__Provided data__.

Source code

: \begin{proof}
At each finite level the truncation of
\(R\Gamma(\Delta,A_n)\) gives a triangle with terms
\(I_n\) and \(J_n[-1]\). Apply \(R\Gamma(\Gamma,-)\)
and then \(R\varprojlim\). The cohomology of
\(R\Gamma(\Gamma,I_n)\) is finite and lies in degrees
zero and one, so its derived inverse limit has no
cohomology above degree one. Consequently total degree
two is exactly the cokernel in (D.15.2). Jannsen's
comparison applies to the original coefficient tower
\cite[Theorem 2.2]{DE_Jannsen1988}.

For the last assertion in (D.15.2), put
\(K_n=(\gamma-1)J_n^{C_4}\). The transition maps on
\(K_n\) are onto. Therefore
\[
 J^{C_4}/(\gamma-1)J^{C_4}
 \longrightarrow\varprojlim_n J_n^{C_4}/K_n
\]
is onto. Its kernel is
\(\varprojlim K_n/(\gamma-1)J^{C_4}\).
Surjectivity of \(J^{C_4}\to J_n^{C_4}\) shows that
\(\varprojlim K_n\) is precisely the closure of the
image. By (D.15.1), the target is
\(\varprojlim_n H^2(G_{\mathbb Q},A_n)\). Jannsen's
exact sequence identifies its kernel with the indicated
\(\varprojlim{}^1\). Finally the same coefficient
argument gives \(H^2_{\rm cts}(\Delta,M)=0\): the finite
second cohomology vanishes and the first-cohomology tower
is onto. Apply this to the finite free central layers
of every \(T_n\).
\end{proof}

__Problem details__. With the line containing "second cohomology vanishes" as the first and the last line of the records as the final one, print exactly the lines in that span.

__Worked solution__.
second cohomology vanishes and the first-cohomology tower
is onto. Apply this to the finite free central layers
of every \(T_n\).
\end{proof}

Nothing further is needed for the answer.